[Saved data entries]
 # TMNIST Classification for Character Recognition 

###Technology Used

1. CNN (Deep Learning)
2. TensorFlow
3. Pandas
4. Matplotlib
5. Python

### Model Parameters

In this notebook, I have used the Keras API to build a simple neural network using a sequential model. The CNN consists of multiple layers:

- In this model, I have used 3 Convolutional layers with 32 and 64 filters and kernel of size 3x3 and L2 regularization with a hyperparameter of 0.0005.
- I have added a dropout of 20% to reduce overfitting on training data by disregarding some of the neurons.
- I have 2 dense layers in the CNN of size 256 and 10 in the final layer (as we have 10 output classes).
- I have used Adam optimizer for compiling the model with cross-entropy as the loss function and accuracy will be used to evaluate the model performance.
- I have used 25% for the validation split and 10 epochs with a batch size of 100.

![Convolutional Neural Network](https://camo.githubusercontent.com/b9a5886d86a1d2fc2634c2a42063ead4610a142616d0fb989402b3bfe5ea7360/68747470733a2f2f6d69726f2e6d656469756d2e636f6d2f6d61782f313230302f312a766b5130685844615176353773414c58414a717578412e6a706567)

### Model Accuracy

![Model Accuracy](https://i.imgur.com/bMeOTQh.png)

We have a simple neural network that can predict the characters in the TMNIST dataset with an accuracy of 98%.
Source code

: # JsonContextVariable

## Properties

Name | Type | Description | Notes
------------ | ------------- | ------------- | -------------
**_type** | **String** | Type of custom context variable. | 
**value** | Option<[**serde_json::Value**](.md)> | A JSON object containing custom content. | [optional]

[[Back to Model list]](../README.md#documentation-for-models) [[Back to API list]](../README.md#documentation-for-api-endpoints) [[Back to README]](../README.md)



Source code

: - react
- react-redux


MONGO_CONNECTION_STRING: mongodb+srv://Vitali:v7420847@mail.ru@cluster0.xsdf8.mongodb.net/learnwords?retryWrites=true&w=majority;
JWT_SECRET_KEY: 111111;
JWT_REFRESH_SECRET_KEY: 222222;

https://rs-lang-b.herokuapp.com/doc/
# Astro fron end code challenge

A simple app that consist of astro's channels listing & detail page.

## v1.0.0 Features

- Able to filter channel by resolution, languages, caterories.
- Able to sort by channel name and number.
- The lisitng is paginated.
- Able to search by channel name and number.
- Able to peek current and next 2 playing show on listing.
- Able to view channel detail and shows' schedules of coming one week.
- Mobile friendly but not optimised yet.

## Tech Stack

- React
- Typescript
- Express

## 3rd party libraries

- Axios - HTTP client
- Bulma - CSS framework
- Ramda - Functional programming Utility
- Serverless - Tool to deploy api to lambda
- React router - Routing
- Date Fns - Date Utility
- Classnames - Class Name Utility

Exercise goal:
A line counts if it includes the string "simple". State how many such lines the entries have, with no other text.

Task response:
3